まず、813系電車の概要を簡単に紹介します。

813系電車の概要

  • 車体:3ドア転換クロスシート(ロングシートもあり)
  • 編成:3両編成
  • 運行路線:鹿児島本線、日豊本線、福北ゆたか線、長崎本線など

813系電車は1994年~2009年にわたって製造された車両です。基本的な車体構造は変わりませんが、長い間に増備された車両なので、増備される間に仕様が変更されています。そのため、0番台、100番台、200番台、300番台、1000番台、1100番台と多岐に分類されます。ロングシートで製造された車両以外はドア間5列の転換クロスシートです。

写真2. 初期の車両と後期増備車が連結される

当初、813系電車は2両編成でデビューしました。その後3両編成が増備され、2両編成と3両編成が混在することになりました。しかし、これでは運用の制約があります。そこで、初期車に増備車をはさんだ3両編成が登場しました(写真2)。左側が増備車で窓ガラスが黒いのがわかります。

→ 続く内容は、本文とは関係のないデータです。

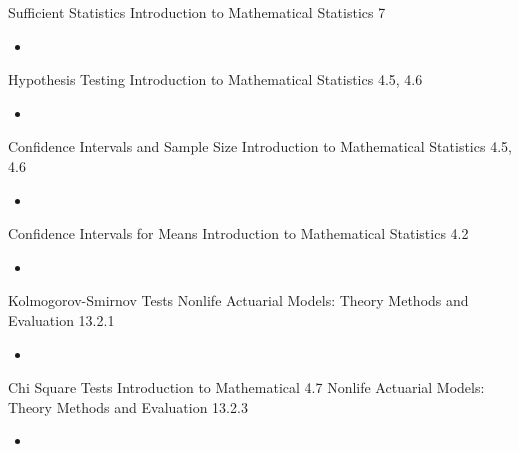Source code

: \documentclass[12pt, titlepage, french]{report}
\begin{document}
\begin{CHPT_SUMM_AUTO_NUMB}[label = {L.-32}]{Sufficient Statistics}
Introduction to Mathematical Statistics 7
	\begin{itemize}
		\item	
	\end{itemize}
\end{CHPT_SUMM_AUTO_NUMB}

\begin{CHPT_SUMM_AUTO_NUMB}[label = {L.-33}]{Hypothesis Testing}
Introduction to Mathematical Statistics 4.5, 4.6
	\begin{itemize}
		\item	
	\end{itemize}
\end{CHPT_SUMM_AUTO_NUMB}

\begin{CHPT_SUMM_AUTO_NUMB}[label = {L.-34}]{Confidence Intervals and Sample Size}
Introduction to Mathematical Statistics 4.5, 4.6
	\begin{itemize}
		\item	
	\end{itemize}
\end{CHPT_SUMM_AUTO_NUMB}

\begin{CHPT_SUMM_AUTO_NUMB}[label = {L.-35}]{Confidence Intervals for Means}
Introduction to Mathematical Statistics 4.2
	\begin{itemize}
		\item	
	\end{itemize}
\end{CHPT_SUMM_AUTO_NUMB}

\begin{CHPT_SUMM_AUTO_NUMB}[label = {L.-36}]{Kolmogorov-Smirnov Tests}
Nonlife Actuarial Models: Theory Methods and Evaluation 13.2.1
	\begin{itemize}
		\item	
	\end{itemize}
\end{CHPT_SUMM_AUTO_NUMB}

\begin{CHPT_SUMM_AUTO_NUMB}[label = {L.-37}]{Chi Square Tests}
Introduction to Mathematical 4.7
Nonlife Actuarial Models: Theory Methods and Evaluation 13.2.3
	\begin{itemize}
		\item	
	\end{itemize}
\end{CHPT_SUMM_AUTO_NUMB}
\end{document}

ただし、乗客にとっては2000番が加えられた「輸送力増強」車のほうが違いが大きいでしょう。従来5列あった座席が3列に減少し、ドア付近のスペースが拡大しています。鹿児島本線に817系電車を投入したときのように編成増強しているのであればともかく、減車や減便と引き換えに車両の「輸送力増強」というのは感心しません。

813系の車内を眺める

それでは、そんな813系電車の車内を眺めましょう。今回は主力となる200番台です。

写真3. ドア間に展開する転換クロスシート

ドア間に転換クロスシートが展開します(写真3)。赤い座席と独特の柄の床が印象を強めます。せっかくの新造車ですが、座席割と窓割は一致しません。これは415系1500番台と窓を共通化したためです。811系とともにドア間5列の転換クロスシートなのですから、811系時代から窓割を考慮すれば良かったと表現できます。

写真4. 赤の世界が織りなす世界

813系の前期増備車は座席の彩度が高く、独特の世界が広がります(写真4)。ここで、背もたれの柄が複数あることに気づかされます。

写真5. 座席割と窓割が一致していない

座席割と窓割は一致していません。風景を眺めにくいのも困るのですが、それより困るのがこの写真のように日差しが入る場合です。自分だけがカーテンを閉めるわけにもいかず、快適な空間から遠くなってしまいます。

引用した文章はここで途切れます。